● **Try it**: Beginning at the line that includes "BBCut is a SuperCollider", print each remaining line of the data word for word. Output nothing else.

═══ Exercise data ═══

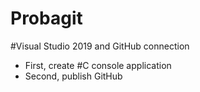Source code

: # Probagit

#Visual Studio 2019 and GitHub connection
- First, create #C console application
- Second, publish GitHub
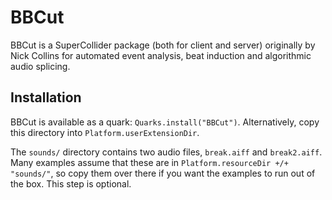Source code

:# BBCut #

BBCut is a SuperCollider package (both for client and server) originally by Nick Collins for automated event analysis, beat induction and algorithmic audio splicing.

## Installation ##

BBCut is available as a quark: `Quarks.install("BBCut")`. Alternatively, copy this directory into `Platform.userExtensionDir`.

The `sounds/` directory contains two audio files, `break.aiff` and `break2.aiff`. Many examples assume that these are in `Platform.resourceDir +/+ "sounds/"`, so copy them over there if you want the examples to run out of the box. This step is optional.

═══

● **Response to this task**:
BBCut is a SuperCollider package (both for client and server) originally by Nick Collins for automated event analysis, beat induction and algorithmic audio splicing.

## Installation ##

BBCut is available as a quark: `Quarks.install("BBCut")`. Alternatively, copy this directory into `Platform.userExtensionDir`.

The `sounds/` directory contains two audio files, `break.aiff` and `break2.aiff`. Many examples assume that these are in `Platform.resourceDir +/+ "sounds/"`, so copy them over there if you want the examples to run out of the box. This step is optional.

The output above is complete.